§ DIRECTIONS FOR THIS TASK
Count, in the listing that follows, every line containing the word "dtype". Give the number by itself.

§ PROVIDED ENTRIES

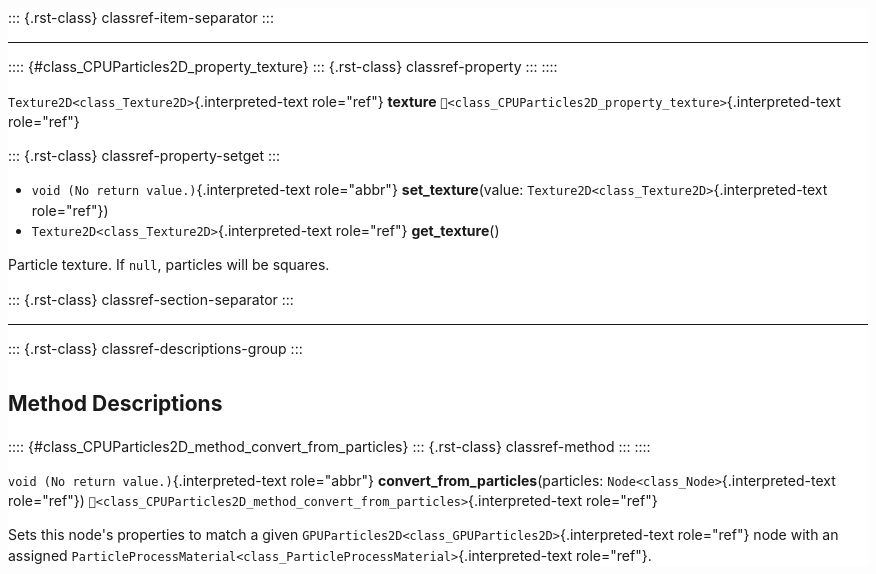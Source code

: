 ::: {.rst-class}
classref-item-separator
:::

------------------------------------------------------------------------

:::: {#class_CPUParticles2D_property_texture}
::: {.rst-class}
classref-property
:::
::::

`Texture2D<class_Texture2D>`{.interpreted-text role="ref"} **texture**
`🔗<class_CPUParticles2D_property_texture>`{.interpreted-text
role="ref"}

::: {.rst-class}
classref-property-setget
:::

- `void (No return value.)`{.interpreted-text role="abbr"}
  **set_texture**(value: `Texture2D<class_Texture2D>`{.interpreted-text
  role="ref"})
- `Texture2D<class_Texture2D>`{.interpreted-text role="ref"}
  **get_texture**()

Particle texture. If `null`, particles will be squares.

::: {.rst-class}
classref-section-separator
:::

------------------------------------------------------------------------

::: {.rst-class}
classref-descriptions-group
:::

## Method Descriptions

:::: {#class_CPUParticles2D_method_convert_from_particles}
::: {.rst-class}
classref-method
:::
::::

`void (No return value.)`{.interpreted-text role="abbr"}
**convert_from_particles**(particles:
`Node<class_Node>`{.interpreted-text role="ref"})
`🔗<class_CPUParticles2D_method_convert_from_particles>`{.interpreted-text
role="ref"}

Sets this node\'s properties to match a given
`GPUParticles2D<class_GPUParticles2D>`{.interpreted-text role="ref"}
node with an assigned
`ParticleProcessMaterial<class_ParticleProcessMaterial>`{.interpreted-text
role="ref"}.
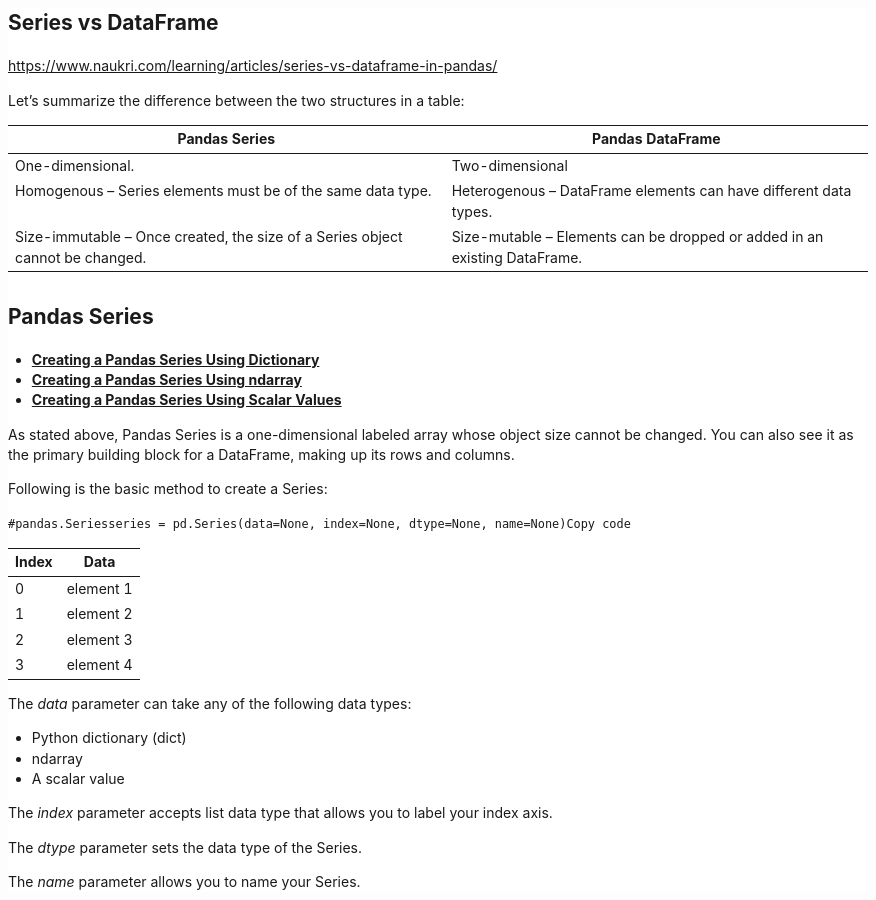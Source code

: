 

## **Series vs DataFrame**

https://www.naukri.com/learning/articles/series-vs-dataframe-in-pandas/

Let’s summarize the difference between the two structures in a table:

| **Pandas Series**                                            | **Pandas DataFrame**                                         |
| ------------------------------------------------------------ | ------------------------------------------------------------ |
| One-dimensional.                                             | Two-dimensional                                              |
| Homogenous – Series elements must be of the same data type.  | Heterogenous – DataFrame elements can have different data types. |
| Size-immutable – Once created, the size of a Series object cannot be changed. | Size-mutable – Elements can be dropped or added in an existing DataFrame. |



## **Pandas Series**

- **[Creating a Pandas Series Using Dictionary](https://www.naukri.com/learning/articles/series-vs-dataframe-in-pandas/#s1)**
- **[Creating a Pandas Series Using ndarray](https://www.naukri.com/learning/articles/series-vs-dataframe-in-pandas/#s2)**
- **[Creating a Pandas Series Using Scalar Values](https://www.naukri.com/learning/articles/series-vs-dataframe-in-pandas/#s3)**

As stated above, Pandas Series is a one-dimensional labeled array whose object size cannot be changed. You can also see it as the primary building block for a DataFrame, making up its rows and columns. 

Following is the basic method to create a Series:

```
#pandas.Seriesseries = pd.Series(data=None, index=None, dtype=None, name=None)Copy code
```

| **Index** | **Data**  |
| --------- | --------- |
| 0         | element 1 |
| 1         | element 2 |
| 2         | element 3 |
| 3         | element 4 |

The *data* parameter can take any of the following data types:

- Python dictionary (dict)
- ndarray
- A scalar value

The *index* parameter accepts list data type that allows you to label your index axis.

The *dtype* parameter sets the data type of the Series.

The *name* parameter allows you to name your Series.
==
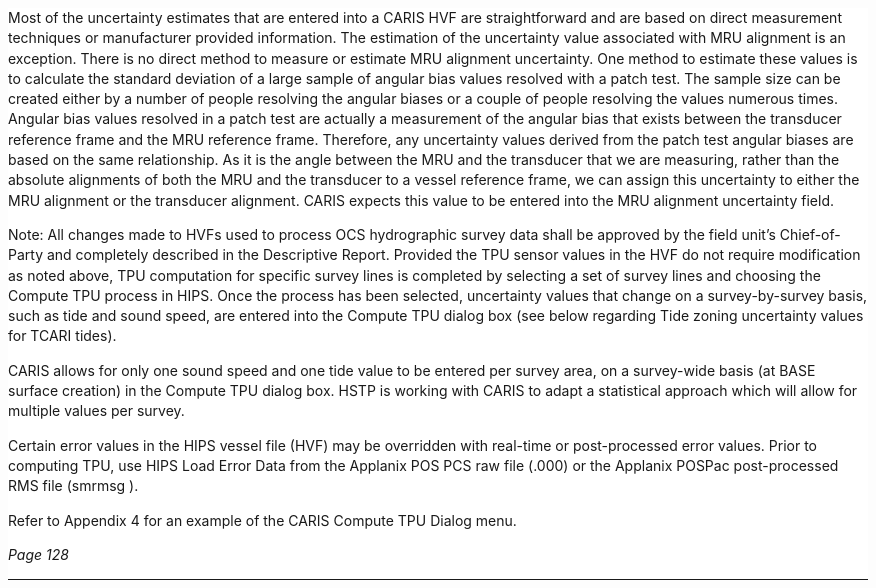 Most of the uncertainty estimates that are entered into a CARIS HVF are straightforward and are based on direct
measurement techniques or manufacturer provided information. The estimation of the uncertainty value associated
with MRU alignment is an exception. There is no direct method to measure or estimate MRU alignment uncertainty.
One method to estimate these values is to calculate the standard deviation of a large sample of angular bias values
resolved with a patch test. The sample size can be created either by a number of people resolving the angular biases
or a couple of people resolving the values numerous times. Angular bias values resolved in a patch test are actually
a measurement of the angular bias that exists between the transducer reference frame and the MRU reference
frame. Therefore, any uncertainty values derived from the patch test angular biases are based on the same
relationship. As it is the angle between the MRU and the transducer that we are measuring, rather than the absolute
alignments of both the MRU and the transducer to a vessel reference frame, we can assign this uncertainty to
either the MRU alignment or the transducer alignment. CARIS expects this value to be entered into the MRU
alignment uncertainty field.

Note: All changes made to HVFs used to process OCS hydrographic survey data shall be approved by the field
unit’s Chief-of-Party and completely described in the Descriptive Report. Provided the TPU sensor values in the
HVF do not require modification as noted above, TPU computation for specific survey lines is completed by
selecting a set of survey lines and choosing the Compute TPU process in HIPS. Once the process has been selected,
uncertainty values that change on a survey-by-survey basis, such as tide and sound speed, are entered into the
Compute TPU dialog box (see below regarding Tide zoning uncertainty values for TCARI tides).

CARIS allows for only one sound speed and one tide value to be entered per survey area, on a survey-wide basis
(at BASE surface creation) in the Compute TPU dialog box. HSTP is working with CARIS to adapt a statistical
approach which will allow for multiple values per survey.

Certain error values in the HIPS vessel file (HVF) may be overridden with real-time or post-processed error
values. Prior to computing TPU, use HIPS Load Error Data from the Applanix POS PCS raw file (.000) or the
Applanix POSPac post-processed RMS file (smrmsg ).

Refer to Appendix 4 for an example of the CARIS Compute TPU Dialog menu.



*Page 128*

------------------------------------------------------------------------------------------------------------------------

§ RESPONSE TO THE EXERCISE
2